## WHAT TO PRODUCE
From the records below, print exactly the lines starting at the one containing "[!DNL Journey Optimizer] パーソナライゼーションエディターの" and ending at the one containing "は 300 ミリ秒のタイムアウトを使用します。エンドポイントのこのタイムアウトを増やすには、アドビ担当者にお問い合わせください。", ends included, and nothing else.

Records excerpted from a collection
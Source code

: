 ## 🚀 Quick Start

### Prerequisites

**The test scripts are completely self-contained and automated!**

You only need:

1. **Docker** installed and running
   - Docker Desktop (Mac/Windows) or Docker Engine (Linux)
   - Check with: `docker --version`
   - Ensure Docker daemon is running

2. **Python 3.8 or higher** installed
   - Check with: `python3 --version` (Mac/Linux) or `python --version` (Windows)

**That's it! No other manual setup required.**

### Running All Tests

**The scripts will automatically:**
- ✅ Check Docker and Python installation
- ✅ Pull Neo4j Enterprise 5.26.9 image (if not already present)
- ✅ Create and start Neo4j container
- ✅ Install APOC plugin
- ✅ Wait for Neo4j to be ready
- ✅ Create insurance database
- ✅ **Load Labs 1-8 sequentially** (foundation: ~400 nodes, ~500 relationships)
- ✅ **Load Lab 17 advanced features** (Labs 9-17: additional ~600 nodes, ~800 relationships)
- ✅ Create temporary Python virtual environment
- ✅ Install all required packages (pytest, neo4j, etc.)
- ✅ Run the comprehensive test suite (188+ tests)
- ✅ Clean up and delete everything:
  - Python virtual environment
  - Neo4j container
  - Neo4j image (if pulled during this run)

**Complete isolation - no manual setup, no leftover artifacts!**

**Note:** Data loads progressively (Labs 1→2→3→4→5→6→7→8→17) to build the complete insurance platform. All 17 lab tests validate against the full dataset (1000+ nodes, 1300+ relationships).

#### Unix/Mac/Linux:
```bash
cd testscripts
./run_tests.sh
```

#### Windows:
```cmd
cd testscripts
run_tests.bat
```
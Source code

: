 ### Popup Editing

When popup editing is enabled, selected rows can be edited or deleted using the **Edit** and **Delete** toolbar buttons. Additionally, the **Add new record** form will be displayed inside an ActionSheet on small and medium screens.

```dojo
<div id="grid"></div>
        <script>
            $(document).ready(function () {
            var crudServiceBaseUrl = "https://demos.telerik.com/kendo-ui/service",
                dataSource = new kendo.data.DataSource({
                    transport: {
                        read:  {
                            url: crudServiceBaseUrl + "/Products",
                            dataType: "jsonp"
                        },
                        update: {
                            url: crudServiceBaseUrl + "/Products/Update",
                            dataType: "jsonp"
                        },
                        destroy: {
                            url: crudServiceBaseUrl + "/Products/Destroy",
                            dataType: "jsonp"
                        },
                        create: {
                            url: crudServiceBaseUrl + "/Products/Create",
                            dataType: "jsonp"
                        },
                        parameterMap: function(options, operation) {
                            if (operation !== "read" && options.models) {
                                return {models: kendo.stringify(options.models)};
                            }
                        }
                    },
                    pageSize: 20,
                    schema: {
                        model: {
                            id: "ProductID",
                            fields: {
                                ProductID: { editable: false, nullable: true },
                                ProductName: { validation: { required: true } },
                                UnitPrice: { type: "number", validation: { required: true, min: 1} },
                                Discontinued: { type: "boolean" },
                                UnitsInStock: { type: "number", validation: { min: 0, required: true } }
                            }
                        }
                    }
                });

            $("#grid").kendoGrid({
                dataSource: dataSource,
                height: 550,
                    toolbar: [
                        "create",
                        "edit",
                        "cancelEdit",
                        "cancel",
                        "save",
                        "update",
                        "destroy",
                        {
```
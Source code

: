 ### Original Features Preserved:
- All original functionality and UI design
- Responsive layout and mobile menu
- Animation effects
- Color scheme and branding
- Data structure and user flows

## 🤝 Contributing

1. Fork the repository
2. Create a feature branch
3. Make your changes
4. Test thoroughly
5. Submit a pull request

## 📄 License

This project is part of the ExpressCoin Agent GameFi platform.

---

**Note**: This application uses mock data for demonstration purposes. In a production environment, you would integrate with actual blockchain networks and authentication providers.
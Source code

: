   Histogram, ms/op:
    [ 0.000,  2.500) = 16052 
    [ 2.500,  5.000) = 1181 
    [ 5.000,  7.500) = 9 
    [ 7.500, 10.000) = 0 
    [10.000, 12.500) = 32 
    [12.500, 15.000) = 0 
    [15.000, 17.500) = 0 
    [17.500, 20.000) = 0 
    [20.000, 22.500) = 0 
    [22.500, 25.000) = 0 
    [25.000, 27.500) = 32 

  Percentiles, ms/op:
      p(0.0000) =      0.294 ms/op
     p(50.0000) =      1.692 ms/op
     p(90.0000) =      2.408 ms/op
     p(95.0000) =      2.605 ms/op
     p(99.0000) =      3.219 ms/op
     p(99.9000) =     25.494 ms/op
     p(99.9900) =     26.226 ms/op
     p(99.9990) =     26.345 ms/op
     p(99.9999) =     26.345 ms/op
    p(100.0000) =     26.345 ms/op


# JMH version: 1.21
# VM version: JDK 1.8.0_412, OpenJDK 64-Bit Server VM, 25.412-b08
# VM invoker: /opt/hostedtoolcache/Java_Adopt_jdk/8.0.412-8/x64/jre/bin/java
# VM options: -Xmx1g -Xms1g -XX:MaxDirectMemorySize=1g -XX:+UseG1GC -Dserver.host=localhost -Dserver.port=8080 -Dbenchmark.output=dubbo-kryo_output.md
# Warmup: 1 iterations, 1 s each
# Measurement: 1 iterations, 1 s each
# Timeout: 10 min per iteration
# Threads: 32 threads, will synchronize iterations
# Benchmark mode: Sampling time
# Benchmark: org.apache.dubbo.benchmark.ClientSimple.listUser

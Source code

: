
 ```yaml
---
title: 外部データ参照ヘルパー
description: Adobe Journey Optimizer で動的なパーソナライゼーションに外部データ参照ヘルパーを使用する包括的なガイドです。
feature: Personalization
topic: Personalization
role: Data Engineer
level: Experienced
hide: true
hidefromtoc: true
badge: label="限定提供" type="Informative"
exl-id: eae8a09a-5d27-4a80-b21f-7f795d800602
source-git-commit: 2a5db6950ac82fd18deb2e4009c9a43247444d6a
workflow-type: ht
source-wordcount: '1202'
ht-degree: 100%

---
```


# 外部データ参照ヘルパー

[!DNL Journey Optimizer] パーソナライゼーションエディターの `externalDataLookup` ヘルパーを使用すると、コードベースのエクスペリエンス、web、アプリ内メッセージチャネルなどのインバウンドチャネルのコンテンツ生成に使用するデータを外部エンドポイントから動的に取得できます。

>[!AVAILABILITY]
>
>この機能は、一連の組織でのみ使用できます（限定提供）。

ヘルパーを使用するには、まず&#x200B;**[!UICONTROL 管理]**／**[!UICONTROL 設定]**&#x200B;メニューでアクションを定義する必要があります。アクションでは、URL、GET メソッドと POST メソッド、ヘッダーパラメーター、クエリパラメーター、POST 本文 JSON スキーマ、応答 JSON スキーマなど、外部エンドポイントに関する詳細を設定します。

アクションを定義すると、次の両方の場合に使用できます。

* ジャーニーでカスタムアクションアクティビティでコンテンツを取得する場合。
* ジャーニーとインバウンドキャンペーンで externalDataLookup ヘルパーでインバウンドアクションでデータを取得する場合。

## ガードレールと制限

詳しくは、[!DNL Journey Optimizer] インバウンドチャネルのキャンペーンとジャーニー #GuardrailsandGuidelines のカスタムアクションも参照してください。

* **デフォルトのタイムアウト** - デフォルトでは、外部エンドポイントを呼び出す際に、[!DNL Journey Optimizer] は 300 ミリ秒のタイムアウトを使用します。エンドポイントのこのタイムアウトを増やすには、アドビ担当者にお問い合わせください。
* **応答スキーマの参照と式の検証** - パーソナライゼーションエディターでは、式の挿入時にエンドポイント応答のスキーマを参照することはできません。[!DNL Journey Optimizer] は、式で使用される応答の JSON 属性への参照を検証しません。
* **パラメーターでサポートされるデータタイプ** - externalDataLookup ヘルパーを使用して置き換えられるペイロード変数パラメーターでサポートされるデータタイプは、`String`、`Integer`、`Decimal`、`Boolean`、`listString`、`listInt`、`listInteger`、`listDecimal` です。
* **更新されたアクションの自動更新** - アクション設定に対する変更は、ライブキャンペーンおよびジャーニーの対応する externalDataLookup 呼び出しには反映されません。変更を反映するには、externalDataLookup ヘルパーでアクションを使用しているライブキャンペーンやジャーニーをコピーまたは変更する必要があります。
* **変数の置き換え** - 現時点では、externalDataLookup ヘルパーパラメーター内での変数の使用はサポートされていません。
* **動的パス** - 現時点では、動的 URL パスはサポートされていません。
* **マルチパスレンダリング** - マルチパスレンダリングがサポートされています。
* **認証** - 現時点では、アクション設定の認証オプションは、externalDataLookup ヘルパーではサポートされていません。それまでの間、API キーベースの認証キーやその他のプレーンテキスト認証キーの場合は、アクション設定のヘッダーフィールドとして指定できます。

## SOLUTION FOR THIS PROBLEM
[!DNL Journey Optimizer] パーソナライゼーションエディターの `externalDataLookup` ヘルパーを使用すると、コードベースのエクスペリエンス、web、アプリ内メッセージチャネルなどのインバウンドチャネルのコンテンツ生成に使用するデータを外部エンドポイントから動的に取得できます。

>[!AVAILABILITY]
>
>この機能は、一連の組織でのみ使用できます（限定提供）。

ヘルパーを使用するには、まず&#x200B;**[!UICONTROL 管理]**／**[!UICONTROL 設定]**&#x200B;メニューでアクションを定義する必要があります。アクションでは、URL、GET メソッドと POST メソッド、ヘッダーパラメーター、クエリパラメーター、POST 本文 JSON スキーマ、応答 JSON スキーマなど、外部エンドポイントに関する詳細を設定します。

アクションを定義すると、次の両方の場合に使用できます。

* ジャーニーでカスタムアクションアクティビティでコンテンツを取得する場合。
* ジャーニーとインバウンドキャンペーンで externalDataLookup ヘルパーでインバウンドアクションでデータを取得する場合。

## ガードレールと制限

詳しくは、[!DNL Journey Optimizer] インバウンドチャネルのキャンペーンとジャーニー #GuardrailsandGuidelines のカスタムアクションも参照してください。

* **デフォルトのタイムアウト** - デフォルトでは、外部エンドポイントを呼び出す際に、[!DNL Journey Optimizer] は 300 ミリ秒のタイムアウトを使用します。エンドポイントのこのタイムアウトを増やすには、アドビ担当者にお問い合わせください。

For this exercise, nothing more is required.